[Start of Attachment]
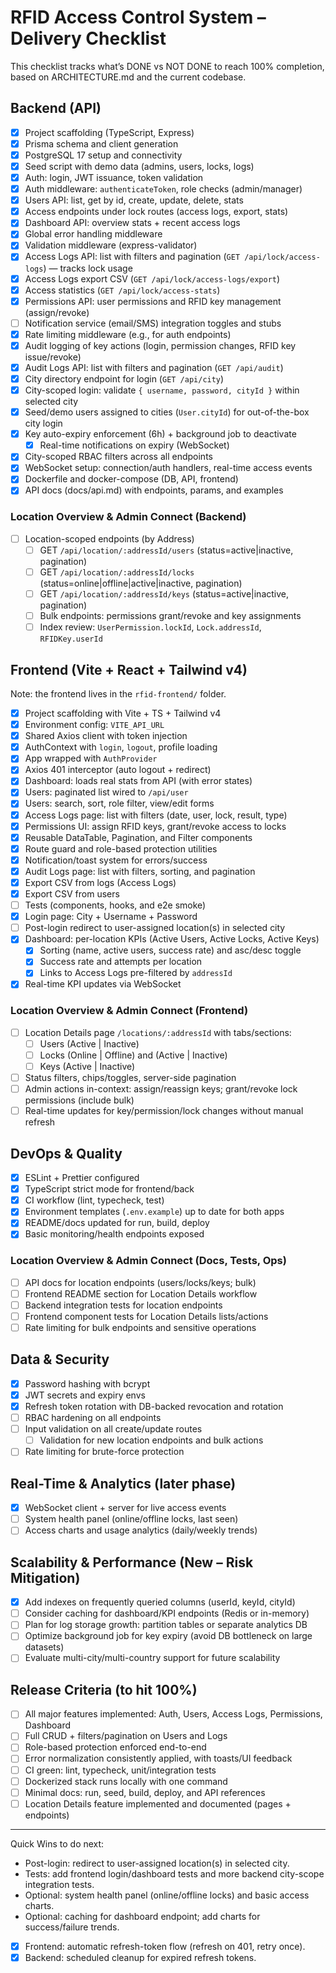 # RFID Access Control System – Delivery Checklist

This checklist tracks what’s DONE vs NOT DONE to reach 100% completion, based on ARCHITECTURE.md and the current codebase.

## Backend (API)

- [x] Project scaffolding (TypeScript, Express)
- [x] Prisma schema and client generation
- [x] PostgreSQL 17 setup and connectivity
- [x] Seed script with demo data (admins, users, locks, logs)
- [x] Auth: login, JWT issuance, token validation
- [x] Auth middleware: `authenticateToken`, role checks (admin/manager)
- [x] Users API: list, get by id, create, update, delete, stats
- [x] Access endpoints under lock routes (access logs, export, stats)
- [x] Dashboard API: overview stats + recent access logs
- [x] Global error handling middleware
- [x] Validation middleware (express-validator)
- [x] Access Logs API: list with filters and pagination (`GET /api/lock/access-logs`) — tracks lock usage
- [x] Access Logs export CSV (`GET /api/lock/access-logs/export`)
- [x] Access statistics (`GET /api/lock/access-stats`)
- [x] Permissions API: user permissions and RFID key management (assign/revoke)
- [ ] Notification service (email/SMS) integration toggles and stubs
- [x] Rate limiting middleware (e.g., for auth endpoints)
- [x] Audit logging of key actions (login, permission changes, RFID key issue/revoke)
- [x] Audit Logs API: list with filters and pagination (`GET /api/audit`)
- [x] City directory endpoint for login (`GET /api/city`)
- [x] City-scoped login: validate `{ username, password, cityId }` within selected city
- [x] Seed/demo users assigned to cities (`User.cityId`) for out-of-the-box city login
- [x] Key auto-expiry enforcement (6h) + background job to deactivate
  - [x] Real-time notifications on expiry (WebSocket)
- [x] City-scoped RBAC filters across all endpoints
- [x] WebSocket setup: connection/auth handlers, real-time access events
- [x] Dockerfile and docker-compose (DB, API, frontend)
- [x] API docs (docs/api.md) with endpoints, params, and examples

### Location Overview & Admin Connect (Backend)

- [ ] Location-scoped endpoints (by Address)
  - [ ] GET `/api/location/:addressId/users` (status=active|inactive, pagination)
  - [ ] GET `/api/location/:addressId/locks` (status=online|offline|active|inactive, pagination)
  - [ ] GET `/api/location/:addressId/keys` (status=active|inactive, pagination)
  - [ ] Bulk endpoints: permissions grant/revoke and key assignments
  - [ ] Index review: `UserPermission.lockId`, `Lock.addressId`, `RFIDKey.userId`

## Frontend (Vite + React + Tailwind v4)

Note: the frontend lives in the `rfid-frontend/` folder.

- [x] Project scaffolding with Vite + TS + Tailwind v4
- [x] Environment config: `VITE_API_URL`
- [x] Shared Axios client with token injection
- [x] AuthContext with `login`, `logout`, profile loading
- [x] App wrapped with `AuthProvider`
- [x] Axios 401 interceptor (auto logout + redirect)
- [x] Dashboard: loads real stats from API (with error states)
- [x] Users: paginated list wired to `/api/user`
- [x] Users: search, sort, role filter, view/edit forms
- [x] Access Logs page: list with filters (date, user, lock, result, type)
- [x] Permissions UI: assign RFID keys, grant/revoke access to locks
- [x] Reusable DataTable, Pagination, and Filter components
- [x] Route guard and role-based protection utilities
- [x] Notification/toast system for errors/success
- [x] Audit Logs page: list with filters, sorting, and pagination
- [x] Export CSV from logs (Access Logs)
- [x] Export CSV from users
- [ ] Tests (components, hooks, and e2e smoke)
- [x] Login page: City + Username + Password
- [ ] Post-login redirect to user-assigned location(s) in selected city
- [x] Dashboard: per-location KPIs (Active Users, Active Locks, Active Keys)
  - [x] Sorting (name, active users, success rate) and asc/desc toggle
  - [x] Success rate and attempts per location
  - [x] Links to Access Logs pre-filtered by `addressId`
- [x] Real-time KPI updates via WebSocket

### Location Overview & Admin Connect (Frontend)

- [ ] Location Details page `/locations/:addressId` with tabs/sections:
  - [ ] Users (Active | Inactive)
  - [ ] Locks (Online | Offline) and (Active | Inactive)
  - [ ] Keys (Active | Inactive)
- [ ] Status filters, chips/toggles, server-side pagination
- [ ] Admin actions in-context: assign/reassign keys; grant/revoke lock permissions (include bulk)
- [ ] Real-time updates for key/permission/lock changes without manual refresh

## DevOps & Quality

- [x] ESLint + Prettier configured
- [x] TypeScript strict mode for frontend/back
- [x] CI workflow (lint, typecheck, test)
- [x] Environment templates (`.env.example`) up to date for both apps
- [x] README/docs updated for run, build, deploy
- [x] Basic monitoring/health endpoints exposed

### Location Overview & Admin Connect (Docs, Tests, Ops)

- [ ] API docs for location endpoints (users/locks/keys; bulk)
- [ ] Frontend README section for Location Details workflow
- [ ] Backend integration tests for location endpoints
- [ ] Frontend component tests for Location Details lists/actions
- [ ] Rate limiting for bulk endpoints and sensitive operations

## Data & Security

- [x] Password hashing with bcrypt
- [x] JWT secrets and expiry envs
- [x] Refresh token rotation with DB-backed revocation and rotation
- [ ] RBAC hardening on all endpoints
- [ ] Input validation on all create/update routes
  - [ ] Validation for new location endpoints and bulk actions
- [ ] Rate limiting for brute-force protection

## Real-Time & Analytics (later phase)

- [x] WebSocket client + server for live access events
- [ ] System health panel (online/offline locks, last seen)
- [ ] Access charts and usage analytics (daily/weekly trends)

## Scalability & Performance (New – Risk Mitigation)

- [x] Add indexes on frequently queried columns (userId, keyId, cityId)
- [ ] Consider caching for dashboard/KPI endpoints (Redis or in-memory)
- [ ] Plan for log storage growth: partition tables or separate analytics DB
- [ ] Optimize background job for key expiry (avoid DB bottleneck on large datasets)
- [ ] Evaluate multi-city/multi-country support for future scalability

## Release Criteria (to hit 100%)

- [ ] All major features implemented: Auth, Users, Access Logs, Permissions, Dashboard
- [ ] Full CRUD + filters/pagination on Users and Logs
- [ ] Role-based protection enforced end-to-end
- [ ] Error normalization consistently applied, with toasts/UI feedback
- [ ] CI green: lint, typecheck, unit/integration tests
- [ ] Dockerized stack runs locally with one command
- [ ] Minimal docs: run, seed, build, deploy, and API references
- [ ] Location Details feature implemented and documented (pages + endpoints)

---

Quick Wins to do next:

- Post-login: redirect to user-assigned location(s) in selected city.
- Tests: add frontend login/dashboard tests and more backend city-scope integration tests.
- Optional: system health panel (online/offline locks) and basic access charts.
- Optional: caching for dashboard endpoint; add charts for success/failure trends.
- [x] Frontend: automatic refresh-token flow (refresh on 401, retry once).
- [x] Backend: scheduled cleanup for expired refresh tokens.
[End of Attachment]
[Start of Attachment]
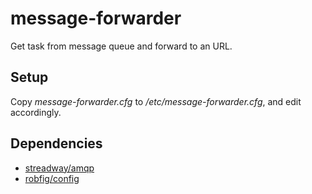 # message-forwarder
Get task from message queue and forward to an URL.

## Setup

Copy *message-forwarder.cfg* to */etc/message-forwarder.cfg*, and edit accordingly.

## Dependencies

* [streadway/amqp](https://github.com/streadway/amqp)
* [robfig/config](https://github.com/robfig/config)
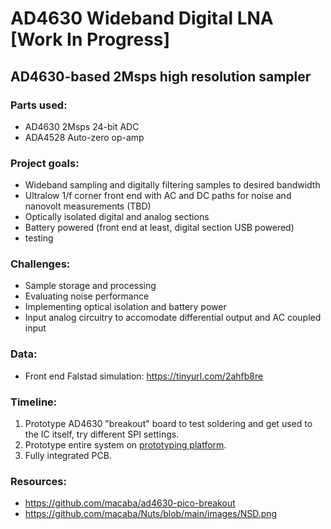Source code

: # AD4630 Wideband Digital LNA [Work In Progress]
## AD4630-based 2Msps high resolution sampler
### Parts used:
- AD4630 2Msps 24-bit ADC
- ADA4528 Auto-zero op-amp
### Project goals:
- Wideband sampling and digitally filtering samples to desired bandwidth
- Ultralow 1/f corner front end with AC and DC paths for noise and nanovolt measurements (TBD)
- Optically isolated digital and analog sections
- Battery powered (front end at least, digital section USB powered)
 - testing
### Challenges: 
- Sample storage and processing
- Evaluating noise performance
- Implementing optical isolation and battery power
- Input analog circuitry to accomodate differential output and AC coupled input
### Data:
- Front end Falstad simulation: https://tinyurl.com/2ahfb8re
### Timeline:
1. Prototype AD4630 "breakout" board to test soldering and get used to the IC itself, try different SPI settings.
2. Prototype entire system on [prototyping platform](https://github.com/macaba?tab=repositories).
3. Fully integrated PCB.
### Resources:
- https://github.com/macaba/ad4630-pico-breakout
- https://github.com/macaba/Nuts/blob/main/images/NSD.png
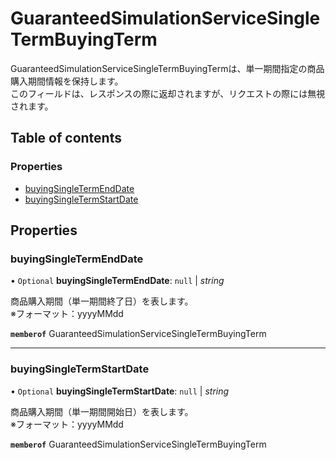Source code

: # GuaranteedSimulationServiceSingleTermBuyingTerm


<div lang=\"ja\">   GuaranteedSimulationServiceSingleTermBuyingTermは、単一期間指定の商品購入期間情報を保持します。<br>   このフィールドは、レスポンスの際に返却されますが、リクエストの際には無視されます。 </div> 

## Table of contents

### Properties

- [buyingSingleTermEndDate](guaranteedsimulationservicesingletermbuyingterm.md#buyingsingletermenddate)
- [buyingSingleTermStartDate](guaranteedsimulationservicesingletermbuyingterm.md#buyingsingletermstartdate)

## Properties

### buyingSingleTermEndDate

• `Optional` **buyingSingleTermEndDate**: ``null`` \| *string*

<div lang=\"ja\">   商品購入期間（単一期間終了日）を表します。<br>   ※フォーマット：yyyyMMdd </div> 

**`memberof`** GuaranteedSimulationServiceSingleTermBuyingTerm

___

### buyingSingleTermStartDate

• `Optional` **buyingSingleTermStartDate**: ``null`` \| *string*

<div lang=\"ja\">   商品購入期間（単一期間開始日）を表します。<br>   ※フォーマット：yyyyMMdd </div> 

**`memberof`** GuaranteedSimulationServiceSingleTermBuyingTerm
[End of Attachment]
● **Goal of the exercise**:
Given the entries above, transcribe exactly the lines from the one holding "# RFID Access" through the one holding "- [x] Rate limiting"; pictures do not belong in the transcription.

● **Worked solution**:
 # RFID Access Control System – Delivery Checklist

This checklist tracks what’s DONE vs NOT DONE to reach 100% completion, based on ARCHITECTURE.md and the current codebase.

## Backend (API)

- [x] Project scaffolding (TypeScript, Express)
- [x] Prisma schema and client generation
- [x] PostgreSQL 17 setup and connectivity
- [x] Seed script with demo data (admins, users, locks, logs)
- [x] Auth: login, JWT issuance, token validation
- [x] Auth middleware: `authenticateToken`, role checks (admin/manager)
- [x] Users API: list, get by id, create, update, delete, stats
- [x] Access endpoints under lock routes (access logs, export, stats)
- [x] Dashboard API: overview stats + recent access logs
- [x] Global error handling middleware
- [x] Validation middleware (express-validator)
- [x] Access Logs API: list with filters and pagination (`GET /api/lock/access-logs`) — tracks lock usage
- [x] Access Logs export CSV (`GET /api/lock/access-logs/export`)
- [x] Access statistics (`GET /api/lock/access-stats`)
- [x] Permissions API: user permissions and RFID key management (assign/revoke)
- [ ] Notification service (email/SMS) integration toggles and stubs
- [x] Rate limiting middleware (e.g., for auth endpoints)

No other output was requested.